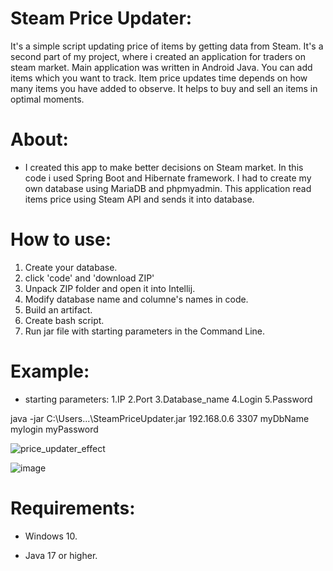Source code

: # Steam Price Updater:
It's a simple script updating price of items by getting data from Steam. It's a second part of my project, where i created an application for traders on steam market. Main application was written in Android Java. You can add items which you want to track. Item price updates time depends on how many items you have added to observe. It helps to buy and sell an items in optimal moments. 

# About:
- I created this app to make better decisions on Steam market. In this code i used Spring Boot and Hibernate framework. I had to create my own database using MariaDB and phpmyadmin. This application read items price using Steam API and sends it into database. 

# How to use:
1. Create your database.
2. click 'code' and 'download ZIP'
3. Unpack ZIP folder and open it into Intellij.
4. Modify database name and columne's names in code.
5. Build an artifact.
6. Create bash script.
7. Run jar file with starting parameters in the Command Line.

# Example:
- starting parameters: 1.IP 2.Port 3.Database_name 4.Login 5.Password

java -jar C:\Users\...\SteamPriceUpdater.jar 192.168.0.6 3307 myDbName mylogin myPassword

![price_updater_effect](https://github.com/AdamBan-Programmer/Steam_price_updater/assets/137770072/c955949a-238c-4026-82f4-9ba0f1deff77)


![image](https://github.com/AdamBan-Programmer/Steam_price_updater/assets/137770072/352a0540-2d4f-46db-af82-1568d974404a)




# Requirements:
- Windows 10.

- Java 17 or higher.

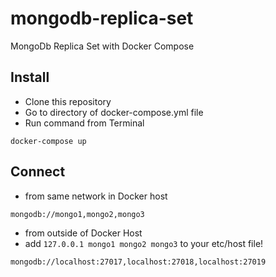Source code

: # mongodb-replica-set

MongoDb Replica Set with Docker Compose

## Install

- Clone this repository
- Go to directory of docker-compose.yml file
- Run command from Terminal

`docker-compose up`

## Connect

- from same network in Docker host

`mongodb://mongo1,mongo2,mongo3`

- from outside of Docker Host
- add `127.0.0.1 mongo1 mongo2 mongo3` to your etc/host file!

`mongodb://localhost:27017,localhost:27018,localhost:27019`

==========

* [Your goal]: Starting with the line that has "- Windows 10." and ending with the last line of the records, retype every line exactly and only those lines. Do not include the pictures.

* [Solution to this exercise]:
- Windows 10.

- Java 17 or higher.

Source code

: # mongodb-replica-set

MongoDb Replica Set with Docker Compose

## Install

- Clone this repository
- Go to directory of docker-compose.yml file
- Run command from Terminal

`docker-compose up`

## Connect

- from same network in Docker host

`mongodb://mongo1,mongo2,mongo3`

- from outside of Docker Host
- add `127.0.0.1 mongo1 mongo2 mongo3` to your etc/host file!

`mongodb://localhost:27017,localhost:27018,localhost:27019`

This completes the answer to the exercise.